DATASET RECORDS: Begin

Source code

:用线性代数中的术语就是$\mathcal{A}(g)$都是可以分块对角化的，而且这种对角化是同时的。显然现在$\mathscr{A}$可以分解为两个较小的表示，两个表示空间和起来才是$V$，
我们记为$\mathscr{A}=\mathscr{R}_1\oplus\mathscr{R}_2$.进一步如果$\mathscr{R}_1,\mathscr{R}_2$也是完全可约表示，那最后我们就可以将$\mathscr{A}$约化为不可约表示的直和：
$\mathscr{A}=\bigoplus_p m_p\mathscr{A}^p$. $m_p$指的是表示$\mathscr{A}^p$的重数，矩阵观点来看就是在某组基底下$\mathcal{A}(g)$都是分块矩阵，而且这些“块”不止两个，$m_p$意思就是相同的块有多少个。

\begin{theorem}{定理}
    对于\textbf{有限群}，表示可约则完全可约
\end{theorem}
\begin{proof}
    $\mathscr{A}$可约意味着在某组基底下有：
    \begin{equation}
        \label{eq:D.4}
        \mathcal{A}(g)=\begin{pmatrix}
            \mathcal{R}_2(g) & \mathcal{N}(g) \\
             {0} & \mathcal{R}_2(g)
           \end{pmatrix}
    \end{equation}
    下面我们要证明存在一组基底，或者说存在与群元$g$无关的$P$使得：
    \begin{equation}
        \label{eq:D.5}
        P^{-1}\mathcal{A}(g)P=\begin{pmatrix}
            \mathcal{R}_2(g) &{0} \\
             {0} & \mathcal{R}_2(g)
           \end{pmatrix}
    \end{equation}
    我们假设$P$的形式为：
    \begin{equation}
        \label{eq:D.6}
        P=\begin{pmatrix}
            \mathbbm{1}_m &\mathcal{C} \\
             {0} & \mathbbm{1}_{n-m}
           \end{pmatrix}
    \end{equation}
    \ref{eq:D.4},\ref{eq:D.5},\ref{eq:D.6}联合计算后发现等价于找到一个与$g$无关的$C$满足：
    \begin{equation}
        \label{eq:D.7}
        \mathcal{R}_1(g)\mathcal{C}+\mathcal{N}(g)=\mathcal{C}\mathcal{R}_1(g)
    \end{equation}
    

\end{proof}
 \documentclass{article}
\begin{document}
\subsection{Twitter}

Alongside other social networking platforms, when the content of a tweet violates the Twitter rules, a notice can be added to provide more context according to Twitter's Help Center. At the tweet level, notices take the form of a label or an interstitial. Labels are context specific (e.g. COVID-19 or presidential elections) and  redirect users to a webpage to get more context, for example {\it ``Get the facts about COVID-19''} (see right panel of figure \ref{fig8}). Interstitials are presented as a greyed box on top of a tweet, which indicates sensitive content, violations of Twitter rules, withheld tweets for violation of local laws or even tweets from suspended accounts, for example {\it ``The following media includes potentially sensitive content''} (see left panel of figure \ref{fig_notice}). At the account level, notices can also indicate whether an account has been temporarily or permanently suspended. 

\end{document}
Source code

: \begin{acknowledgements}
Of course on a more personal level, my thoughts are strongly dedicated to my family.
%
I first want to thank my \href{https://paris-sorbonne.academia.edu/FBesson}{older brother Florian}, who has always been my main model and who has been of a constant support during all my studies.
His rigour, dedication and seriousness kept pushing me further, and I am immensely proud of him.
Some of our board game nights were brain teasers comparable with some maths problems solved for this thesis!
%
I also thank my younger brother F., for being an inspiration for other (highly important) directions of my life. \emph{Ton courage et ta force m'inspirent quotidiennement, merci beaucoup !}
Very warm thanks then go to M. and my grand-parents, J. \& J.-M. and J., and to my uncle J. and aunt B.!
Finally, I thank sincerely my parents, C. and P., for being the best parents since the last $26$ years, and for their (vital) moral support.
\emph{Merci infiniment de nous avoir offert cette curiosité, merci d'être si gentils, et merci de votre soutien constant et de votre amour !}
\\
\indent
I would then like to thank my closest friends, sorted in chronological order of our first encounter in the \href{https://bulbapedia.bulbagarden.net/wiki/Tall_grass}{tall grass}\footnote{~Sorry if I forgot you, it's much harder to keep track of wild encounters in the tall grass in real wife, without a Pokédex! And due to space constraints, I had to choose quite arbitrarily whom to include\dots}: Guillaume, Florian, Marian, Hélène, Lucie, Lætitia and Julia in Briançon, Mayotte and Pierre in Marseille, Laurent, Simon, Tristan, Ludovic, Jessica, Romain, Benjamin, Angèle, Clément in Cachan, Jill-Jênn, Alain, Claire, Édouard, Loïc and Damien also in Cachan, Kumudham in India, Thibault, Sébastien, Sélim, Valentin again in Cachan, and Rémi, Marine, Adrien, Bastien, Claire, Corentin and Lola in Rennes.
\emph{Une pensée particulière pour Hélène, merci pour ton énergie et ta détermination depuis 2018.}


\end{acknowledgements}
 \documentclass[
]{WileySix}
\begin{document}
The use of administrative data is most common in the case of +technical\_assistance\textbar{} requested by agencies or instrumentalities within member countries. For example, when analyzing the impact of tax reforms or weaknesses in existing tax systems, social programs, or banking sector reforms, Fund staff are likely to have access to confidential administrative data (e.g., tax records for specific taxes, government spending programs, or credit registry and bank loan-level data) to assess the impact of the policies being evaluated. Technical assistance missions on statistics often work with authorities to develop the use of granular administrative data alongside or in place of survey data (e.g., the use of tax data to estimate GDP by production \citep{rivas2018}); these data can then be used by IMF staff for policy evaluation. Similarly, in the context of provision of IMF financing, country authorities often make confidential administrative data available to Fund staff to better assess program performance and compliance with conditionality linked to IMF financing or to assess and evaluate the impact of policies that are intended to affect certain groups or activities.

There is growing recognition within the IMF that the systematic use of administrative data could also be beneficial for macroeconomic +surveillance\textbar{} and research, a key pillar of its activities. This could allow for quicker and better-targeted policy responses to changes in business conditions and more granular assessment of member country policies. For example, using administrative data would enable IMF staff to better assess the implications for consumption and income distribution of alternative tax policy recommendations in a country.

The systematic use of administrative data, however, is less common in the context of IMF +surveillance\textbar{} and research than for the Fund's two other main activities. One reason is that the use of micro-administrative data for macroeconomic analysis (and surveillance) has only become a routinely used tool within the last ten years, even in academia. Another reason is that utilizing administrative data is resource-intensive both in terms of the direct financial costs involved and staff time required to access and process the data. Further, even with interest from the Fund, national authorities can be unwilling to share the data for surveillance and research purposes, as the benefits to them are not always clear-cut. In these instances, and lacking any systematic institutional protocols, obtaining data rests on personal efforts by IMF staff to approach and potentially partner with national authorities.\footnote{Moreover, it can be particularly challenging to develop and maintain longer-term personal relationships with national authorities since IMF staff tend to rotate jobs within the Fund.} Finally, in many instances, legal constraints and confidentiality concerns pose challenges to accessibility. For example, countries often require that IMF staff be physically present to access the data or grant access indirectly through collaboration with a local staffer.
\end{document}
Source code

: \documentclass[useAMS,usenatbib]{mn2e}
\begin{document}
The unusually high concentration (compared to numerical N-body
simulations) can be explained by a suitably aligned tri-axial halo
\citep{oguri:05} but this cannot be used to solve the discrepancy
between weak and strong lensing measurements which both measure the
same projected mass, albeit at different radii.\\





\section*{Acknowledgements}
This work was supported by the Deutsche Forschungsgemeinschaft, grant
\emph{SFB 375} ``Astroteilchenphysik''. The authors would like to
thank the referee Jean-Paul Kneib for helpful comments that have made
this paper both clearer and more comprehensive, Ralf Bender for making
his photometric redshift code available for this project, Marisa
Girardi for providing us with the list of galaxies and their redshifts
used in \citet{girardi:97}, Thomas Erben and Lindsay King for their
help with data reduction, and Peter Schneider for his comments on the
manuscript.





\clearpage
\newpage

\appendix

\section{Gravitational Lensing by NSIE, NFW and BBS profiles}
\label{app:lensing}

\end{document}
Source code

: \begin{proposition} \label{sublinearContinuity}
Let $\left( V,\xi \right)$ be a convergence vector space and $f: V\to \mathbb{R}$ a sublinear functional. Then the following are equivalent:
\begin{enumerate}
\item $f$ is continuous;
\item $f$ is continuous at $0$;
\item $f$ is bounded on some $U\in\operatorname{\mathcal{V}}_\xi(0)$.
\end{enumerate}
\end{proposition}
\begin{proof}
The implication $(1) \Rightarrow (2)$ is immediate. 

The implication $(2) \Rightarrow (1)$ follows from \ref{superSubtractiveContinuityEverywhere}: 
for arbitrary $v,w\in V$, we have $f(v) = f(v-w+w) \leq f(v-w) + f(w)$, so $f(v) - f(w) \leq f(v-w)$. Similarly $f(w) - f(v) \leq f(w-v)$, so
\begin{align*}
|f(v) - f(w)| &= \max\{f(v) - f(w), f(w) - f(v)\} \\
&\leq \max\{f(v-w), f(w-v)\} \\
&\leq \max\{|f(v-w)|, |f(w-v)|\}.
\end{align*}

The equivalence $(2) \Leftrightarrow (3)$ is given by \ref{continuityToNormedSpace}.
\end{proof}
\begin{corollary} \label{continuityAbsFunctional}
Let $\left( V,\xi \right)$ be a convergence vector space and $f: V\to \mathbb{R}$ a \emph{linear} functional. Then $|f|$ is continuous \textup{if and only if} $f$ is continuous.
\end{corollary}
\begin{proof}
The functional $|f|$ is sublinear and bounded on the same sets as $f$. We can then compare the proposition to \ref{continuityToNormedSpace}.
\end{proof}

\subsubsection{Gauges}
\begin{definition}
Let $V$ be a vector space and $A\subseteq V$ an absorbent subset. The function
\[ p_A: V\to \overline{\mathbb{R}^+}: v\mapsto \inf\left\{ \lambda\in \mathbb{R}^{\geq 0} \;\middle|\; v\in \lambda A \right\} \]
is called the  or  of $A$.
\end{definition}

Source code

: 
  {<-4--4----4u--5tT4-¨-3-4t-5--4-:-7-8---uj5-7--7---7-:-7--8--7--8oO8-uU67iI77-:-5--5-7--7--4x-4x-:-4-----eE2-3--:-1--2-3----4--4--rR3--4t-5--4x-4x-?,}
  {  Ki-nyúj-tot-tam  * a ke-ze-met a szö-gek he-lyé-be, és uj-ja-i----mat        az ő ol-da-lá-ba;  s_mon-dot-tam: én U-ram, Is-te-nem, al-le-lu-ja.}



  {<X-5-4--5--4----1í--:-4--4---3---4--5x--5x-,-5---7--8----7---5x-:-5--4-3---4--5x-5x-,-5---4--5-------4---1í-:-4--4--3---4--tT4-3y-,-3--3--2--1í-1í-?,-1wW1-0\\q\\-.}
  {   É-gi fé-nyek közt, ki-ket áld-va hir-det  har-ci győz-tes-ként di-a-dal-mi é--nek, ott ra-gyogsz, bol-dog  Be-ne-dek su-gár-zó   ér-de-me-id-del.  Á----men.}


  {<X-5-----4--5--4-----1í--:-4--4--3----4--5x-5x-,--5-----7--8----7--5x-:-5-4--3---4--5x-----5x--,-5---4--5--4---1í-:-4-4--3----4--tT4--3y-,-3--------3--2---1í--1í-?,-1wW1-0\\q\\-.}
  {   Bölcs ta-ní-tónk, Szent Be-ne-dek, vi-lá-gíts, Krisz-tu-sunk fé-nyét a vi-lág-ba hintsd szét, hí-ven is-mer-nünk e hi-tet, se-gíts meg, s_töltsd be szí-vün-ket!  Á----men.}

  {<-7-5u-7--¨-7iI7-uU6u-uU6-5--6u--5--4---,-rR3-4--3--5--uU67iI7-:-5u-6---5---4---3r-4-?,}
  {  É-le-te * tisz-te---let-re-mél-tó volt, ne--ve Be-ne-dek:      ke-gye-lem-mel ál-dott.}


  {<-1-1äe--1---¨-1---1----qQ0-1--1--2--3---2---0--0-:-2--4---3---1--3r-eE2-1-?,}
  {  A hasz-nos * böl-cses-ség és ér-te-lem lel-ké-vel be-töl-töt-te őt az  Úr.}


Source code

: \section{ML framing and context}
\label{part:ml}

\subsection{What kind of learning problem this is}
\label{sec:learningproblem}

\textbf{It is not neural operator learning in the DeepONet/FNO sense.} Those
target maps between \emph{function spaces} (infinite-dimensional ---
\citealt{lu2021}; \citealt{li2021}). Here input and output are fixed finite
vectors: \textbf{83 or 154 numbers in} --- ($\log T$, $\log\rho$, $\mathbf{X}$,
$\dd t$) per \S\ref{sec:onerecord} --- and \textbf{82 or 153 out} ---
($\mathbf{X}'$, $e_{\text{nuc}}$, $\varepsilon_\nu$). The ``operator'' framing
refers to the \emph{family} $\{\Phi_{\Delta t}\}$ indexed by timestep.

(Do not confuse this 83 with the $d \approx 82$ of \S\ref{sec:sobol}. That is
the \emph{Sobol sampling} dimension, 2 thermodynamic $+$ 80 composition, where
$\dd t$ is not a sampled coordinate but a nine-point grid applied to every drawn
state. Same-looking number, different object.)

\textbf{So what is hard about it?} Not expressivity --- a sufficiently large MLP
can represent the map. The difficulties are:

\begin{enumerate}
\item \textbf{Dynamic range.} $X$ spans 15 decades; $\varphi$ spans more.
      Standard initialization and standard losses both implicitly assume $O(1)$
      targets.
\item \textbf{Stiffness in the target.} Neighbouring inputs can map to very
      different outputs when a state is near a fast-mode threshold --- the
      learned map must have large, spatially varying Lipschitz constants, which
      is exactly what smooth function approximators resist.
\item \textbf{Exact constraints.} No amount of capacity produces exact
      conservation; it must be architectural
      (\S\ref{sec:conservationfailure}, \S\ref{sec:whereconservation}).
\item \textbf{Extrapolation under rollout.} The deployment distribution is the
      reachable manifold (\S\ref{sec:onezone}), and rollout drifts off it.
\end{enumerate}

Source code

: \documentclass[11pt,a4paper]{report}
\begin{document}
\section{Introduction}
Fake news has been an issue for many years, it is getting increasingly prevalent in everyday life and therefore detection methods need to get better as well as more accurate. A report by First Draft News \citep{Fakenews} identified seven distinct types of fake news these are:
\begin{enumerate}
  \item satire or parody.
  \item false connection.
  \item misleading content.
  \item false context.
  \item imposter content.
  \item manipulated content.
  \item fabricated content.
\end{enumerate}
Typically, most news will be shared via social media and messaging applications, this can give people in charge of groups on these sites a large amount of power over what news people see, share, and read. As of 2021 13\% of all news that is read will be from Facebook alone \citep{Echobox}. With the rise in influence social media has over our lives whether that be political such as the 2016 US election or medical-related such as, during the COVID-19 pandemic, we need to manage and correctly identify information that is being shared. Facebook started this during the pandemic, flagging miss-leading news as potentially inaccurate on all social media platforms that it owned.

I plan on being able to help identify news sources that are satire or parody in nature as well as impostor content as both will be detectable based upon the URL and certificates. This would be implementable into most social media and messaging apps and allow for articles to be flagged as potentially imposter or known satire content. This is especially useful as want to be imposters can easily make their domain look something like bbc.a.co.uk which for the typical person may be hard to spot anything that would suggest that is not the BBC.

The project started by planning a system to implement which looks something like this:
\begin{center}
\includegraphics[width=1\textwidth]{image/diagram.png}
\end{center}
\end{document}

DATASET RECORDS: End

WHAT YOU NEED TO DO:
State how many lines in the records above contain the word "between". Write the number alone.

EXERCISE RESULT:
2